Task item: From the entries below, pull out each line where "énoncé" appears.

Extracted entries:
——

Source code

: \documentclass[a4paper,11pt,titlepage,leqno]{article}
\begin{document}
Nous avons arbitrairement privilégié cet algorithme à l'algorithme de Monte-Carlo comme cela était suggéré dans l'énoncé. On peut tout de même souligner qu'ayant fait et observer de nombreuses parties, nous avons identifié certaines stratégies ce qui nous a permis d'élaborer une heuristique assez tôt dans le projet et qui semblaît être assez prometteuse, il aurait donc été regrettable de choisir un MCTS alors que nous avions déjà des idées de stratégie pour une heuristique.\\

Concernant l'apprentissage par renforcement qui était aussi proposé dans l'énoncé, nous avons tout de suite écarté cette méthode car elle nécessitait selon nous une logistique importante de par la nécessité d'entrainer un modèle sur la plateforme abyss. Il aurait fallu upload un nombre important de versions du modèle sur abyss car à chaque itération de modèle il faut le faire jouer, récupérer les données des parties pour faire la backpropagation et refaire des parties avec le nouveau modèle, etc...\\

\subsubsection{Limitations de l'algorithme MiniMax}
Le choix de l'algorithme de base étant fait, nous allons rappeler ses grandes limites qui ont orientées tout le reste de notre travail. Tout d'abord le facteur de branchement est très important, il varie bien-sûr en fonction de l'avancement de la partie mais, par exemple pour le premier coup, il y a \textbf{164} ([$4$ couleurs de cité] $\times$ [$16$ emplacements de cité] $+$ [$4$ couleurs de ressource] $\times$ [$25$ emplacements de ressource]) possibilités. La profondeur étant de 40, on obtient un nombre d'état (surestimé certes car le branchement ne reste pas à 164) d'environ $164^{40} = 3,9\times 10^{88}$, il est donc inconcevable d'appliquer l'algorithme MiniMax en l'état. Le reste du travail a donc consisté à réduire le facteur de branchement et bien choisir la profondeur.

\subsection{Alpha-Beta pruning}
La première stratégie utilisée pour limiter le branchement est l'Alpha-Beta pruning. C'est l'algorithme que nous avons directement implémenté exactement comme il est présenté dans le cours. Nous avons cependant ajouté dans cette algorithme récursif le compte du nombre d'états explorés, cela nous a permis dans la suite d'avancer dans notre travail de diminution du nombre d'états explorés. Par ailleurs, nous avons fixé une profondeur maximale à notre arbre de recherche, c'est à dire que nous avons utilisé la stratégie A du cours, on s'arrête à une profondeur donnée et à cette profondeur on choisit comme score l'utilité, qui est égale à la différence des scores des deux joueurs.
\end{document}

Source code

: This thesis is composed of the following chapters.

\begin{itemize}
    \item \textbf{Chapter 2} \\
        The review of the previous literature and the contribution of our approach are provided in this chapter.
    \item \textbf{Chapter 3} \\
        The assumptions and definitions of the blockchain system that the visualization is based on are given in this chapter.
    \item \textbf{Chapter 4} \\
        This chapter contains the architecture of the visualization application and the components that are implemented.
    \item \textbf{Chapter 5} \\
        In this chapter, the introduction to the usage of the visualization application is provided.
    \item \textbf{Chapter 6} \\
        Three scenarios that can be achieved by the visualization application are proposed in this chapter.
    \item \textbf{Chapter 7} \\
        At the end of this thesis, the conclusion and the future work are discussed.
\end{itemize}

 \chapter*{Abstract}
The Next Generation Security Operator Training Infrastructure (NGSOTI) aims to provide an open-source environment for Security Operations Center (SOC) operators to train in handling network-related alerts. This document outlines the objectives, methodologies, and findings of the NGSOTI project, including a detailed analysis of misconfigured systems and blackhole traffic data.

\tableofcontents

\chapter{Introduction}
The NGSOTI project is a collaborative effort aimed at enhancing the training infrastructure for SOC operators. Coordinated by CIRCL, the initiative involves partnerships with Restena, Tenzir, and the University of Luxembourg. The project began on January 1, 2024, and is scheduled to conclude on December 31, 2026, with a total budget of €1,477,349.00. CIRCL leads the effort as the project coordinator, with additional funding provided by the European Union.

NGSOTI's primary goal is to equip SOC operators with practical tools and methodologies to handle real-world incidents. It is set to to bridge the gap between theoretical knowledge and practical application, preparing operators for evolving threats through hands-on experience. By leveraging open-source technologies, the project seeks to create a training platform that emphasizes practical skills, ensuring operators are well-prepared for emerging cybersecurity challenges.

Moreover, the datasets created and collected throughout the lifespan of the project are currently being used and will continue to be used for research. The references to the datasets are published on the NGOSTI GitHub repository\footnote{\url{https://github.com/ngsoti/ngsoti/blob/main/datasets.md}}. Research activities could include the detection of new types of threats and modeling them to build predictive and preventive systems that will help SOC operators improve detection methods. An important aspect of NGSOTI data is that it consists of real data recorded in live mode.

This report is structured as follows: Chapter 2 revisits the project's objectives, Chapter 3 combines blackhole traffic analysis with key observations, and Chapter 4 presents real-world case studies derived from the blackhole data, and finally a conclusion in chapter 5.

——

Expected output:
Nous avons arbitrairement privilégié cet algorithme à l'algorithme de Monte-Carlo comme cela était suggéré dans l'énoncé. On peut tout de même souligner qu'ayant fait et observer de nombreuses parties, nous avons identifié certaines stratégies ce qui nous a permis d'élaborer une heuristique assez tôt dans le projet et qui semblaît être assez prometteuse, il aurait donc été regrettable de choisir un MCTS alors que nous avions déjà des idées de stratégie pour une heuristique.\\
Concernant l'apprentissage par renforcement qui était aussi proposé dans l'énoncé, nous avons tout de suite écarté cette méthode car elle nécessitait selon nous une logistique importante de par la nécessité d'entrainer un modèle sur la plateforme abyss. Il aurait fallu upload un nombre important de versions du modèle sur abyss car à chaque itération de modèle il faut le faire jouer, récupérer les données des parties pour faire la backpropagation et refaire des parties avec le nouveau modèle, etc...\\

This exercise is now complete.